The Broom Kid teases what Episode IX could be about
The idea of power coming from every corner of the galaxy is a potent one, and something exemplified in The Last Jedi’s final moments. It also brings weight back to The Force Awakens; we can now assume that that title wasn’t just referring to Rey, but to the sudden enlightenment of Force-sensitive people everywhere, their powers coming to fruition as the galaxy slips deeper into hopeless destruction.

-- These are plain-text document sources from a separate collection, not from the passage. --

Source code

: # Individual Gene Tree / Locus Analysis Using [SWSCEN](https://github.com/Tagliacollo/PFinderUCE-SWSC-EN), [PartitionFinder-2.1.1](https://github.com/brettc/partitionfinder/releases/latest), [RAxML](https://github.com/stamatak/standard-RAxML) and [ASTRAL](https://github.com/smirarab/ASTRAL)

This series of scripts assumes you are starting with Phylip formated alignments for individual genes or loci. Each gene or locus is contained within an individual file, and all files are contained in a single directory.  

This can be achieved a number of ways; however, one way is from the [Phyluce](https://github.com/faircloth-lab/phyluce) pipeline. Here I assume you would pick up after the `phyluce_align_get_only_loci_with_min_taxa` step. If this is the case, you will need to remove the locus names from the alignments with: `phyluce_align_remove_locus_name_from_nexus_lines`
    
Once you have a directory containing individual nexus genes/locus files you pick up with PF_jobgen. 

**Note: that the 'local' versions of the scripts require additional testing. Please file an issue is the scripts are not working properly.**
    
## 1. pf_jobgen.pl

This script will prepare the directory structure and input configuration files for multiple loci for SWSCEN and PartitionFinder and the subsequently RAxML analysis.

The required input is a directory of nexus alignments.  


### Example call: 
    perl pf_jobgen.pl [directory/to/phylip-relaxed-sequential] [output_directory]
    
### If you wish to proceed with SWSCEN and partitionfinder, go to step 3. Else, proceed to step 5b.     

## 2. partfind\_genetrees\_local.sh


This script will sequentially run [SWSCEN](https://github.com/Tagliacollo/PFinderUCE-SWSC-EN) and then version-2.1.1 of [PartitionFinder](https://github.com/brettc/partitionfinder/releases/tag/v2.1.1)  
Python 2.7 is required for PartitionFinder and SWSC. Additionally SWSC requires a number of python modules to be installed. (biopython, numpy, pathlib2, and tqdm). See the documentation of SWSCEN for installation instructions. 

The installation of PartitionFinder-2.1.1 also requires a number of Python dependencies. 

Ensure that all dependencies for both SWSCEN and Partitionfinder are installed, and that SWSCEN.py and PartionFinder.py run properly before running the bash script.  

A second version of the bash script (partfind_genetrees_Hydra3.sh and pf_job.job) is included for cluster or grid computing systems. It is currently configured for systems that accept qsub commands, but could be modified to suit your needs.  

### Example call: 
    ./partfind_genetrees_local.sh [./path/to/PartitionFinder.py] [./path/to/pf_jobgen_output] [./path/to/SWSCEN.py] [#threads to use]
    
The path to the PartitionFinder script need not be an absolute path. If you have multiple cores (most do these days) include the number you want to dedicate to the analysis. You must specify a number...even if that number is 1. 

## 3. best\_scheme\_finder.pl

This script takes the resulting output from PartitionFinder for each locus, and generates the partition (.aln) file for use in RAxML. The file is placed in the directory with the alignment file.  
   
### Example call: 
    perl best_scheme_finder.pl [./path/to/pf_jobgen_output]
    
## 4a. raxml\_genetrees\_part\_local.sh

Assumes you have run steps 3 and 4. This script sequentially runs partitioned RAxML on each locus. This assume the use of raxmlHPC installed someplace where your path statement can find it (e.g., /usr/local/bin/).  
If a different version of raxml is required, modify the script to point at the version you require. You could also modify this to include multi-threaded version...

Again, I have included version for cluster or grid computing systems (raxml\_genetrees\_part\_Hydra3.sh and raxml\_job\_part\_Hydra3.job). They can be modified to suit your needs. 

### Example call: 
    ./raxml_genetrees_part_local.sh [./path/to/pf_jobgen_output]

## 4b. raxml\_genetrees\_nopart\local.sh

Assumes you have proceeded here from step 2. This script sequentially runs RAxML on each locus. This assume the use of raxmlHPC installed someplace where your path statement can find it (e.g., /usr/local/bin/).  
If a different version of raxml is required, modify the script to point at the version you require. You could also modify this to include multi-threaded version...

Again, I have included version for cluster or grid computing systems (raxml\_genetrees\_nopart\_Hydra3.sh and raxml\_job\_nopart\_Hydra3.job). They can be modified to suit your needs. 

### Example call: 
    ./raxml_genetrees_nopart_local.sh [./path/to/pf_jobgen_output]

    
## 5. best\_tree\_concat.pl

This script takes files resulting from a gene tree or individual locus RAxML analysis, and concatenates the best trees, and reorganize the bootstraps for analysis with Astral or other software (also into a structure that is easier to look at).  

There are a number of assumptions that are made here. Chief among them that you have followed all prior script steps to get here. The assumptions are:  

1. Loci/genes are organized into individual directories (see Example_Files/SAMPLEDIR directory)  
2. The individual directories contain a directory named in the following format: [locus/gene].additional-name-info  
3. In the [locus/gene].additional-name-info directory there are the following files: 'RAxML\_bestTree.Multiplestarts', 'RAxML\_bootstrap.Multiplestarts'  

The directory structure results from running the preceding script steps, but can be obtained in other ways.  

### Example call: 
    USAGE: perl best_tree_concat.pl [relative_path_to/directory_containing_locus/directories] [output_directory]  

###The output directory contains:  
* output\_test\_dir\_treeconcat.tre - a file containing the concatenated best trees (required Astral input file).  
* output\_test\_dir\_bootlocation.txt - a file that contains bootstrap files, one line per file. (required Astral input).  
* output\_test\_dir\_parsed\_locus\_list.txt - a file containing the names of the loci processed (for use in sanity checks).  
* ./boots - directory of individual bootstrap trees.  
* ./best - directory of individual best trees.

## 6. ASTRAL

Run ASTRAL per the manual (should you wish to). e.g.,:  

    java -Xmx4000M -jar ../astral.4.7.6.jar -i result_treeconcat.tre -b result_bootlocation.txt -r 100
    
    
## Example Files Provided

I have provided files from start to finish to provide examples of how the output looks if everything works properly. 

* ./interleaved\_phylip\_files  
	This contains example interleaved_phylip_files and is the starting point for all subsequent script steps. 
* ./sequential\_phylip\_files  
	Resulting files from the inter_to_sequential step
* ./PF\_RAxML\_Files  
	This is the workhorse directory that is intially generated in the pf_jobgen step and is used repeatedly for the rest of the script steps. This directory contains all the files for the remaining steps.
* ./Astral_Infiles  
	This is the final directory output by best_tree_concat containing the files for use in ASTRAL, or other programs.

It’s hard to say if the Force-sensitive stable boy a.k.a. Broom Kid will be a character in Episode IX. Probably not, if I had to guess. His presence is a symbolic one, meant to show that Rey isn’t the only other Force wielder in the galaxy, and that she won’t be alone in rebuilding the Jedi Order. As Yoda tells Luke in their moment of reflection on Ahch-To, Rey has all that she needs now. The Jedi books are safely stored in the Millennium Falcon, and in systems near and far there are children from every background waking up to the special powers that lie within.
The sequel trilogy is all subverting the notion of hero
People from every background getting to be heroes is a quintessential Star Wars message, especially exemplified in The Last Jedi, and no doubt the main idea going forward. It’s a message that’s is blurred somewhat when you get too wrapped up in the Skywalker family bloodline, starting with Anakin, a literal child of the Force. That mystic stuff is further subverted in The Last Jedi, where we finally come to understand that Skywalker blood is more of a curse than a blessing. It poisoned Vader and Kylo Ren, and burdened Luke with a hero status he could never live up to. A prestigious family name isn’t all its cracked up to be.
But that subversion reenergizes the franchise, and takes us back to the heart of the original trilogy before it was muddied with Midichlorians. It harkens back to the rogue smuggler Han’s transition to Rebel leader, or Luke -- before we knew the weight of his last name -- standing in the sand, looking brightly toward a better tomorrow. With Rey Nobody at the center of the sequels, inspiring other no-namers -- like Finn, Rose, and, inadvertently, the stable children – we have a new perfect audience surrogate, a reminder that it’s not where we come from but where we go that makes us special.